C’è un primo via libera in Parlamento per la legge sull’equo compenso ai giornalisti: niente finanziamento pubblico alle testate che non pagano adeguatamente i loro cronisti. E speriamo che la legge vada in porto. Dice però giustamente Enzo Iacopino, presidente nazionale dell’Ordine dei Giornalisti, che la situazione non cambierà “fino a quando non collaborerà pienamente con l’Ordine chi ha responsabilità nella categoria e continua a fingere di non accorgersi o si rende complice attivo nello sfruttamento di migliaia di giovani di ogni età che continuano ad essere compensati con spiccioli di euro”.

Vero. Giusto. Sacrosanto. Ma andrebbe spesa anche una parola anche sui ‘colleghi’ che vogliono farsi sfruttare e magari sono contenti di questo. Mi riferisco a quel popolo di giornalisti o aspiranti tali che pur di vedere apparire la firma lavorano gratis. Io vivo nel napoletano e ne conosco tanti. Ho provato a ragionare con loro ma le mie parole rimbalzano su un muro di gomma. Purtroppo inquinano al ribasso il mercato della domanda e dell’offerta di collaborazioni giornalistiche. Le ragioni? Sono tante e provo a spiegare le più frequenti.

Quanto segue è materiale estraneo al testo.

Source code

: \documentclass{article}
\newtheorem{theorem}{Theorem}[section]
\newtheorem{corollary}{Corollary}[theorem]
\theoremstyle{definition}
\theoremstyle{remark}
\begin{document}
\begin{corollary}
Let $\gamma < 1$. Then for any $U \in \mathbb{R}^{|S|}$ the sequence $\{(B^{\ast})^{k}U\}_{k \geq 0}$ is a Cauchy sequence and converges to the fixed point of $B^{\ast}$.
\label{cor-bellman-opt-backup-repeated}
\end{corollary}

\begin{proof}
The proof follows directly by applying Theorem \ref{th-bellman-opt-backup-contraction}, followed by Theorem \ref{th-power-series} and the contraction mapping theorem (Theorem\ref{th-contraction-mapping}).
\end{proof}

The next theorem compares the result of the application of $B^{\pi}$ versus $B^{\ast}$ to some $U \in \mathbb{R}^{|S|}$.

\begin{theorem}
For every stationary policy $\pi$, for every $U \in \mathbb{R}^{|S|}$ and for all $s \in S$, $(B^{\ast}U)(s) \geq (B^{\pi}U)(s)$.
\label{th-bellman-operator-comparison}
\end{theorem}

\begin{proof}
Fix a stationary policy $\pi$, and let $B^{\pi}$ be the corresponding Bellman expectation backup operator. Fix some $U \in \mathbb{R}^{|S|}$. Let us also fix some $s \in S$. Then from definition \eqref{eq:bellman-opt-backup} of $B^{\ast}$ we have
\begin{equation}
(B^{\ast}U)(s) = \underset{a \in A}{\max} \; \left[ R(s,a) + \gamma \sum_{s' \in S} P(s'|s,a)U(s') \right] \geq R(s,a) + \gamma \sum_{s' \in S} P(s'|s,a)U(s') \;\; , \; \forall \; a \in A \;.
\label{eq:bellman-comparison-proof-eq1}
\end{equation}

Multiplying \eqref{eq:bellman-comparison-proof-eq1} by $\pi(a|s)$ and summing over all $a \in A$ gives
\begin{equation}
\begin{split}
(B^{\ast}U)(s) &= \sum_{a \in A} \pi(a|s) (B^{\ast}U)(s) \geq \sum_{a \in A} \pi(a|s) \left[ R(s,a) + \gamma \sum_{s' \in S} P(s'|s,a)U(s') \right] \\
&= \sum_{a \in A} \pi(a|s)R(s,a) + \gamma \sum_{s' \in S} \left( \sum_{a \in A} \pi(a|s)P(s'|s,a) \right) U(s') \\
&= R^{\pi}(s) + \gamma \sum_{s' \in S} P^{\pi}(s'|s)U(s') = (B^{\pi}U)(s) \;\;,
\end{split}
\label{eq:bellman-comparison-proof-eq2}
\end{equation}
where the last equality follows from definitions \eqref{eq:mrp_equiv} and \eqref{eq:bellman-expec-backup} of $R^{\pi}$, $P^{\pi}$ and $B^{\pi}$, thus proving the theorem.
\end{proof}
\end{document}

C’è chi vive di altri lavori, non giornalistici, o di rendita. Firma pezzetti da qualche parte per giustificare la dicitura ‘giornalista’ affianco agli eventi che organizza e per i quali ottiene sponsor e compensi.
C’è chi è convinto che oggi lavora gratis, ma domani le cose andranno meglio. Beata ingenuità. Di solito dopo un po’ la testata chiude o ti liquida senza un grazie per far ‘lavorare’ gratis un altro al tuo posto. E nessun avvocato riuscirà a farti ottenere un euro.
C’è chi scrive gratis perché vuole conquistare il benedetto ‘tesserino’ di pubblicista. A parte che la legge dice che necessiterebbero due anni di ‘collaborazioni retribuite’, questa prassi alimenta le ragioni di chi vorrebbe abrogare l’elenco dei pubblicisti o almeno cambiare radicalmente le regole di accesso all’Albo.

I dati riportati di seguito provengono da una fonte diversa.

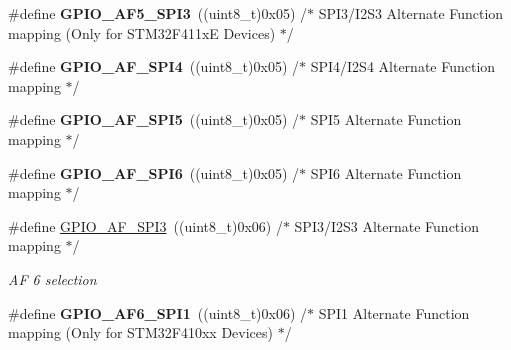\begin{DoxyCompactItemize}
\#define {\bfseries G\+P\+I\+O\+\_\+\+A\+F5\+\_\+\+S\+P\+I3}~((uint8\+\_\+t)0x05)  /$\ast$ S\+P\+I3/\+I2\+S3 Alternate Function mapping (\+Only for S\+T\+M32\+F411x\+E Devices) $\ast$/
\item 
\mbox{\label{group___g_p_i_o___alternat__function__selection__define_ga360cce3ae41ef808ae4e759cdc472caa}} 
\#define {\bfseries G\+P\+I\+O\+\_\+\+A\+F\+\_\+\+S\+P\+I4}~((uint8\+\_\+t)0x05)  /$\ast$ S\+P\+I4/\+I2\+S4 Alternate Function mapping $\ast$/
\item 
\mbox{\label{group___g_p_i_o___alternat__function__selection__define_gaaa0510969bcb57bd404dc2683278c4f8}} 
\#define {\bfseries G\+P\+I\+O\+\_\+\+A\+F\+\_\+\+S\+P\+I5}~((uint8\+\_\+t)0x05)  /$\ast$ S\+P\+I5 Alternate Function mapping      $\ast$/
\item 
\mbox{\label{group___g_p_i_o___alternat__function__selection__define_ga6cfa78426cbd6734da5be6ff43464fd2}} 
\#define {\bfseries G\+P\+I\+O\+\_\+\+A\+F\+\_\+\+S\+P\+I6}~((uint8\+\_\+t)0x05)  /$\ast$ S\+P\+I6 Alternate Function mapping      $\ast$/
\item 
\mbox{\label{group___g_p_i_o___alternat__function__selection__define_gad6e716ad894aa5299273541c6966864a}} 
\#define \mbox{\hyperlink{group___g_p_i_o___alternat__function__selection__define_gad6e716ad894aa5299273541c6966864a}{G\+P\+I\+O\+\_\+\+A\+F\+\_\+\+S\+P\+I3}}~((uint8\+\_\+t)0x06)  /$\ast$ S\+P\+I3/\+I2\+S3 Alternate Function mapping $\ast$/
\begin{DoxyCompactList}\small\item\em AF 6 selection ~\newline
 \end{DoxyCompactList}\item 
\mbox{\label{group___g_p_i_o___alternat__function__selection__define_ga512ece0f473dd9963298d38e10ab41a6}} 
\#define {\bfseries G\+P\+I\+O\+\_\+\+A\+F6\+\_\+\+S\+P\+I1}~((uint8\+\_\+t)0x06)  /$\ast$ S\+P\+I1 Alternate Function mapping (\+Only for S\+T\+M32\+F410xx Devices) $\ast$/
\item 

\end{DoxyCompactItemize}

C’è chi scrive gratis sulla testata X perché tanto ha un contratto ben retribuito di ufficio stampa con il sindaco, la banca, la camera di commercio, l’azienda di soggiorno e turismo, la società mista della nettezza urbana o del servizio idrico. Quindi: ‘marchette’ gratis sul giornale o sul sito in favore del sindaco, della banca, della camera di commercio, dell’azienda di soggiorno e turismo, della società mista della nettezza urbana o del servizio idrico, che sono contenti e ti rinnovano il contratto. E nessuno controlla l’evidente conflitto d’interesse e la violazione di un centinaio di regole deontologiche. Non lo fa l’Ordine, non lo fa l’editore della testata X, che magari sa tutto, ma tollera: e dove lo trovi un altro che lavora gratis?

C’è chi scrive gratis o quasi perché in fondo in fondo pensa che il giornalismo sia una missione sacra che non può essere sporcata con una cosa vile come il denaro. Senza capire che senza le spalle larghe di una tranquillità economica non si possono intraprendere sacrosante campagne stampa, qualsiasi esse siano.
C’è chi scrive gratis perché si sente sufficientemente gratificato dal sentirsi dire quanto è bravo, senza farsi sfiorare dal dubbio che forse gli dicono che sei bravo solo per farlo continuare a lavorare gratis.

C’è infine chi scrive gratis solo perché gli piace dire in giro che è un giornalista. E’ il peggiore, non c’è verso di guarirlo. Forse può riuscirci soltanto qualcuno davvero bravo.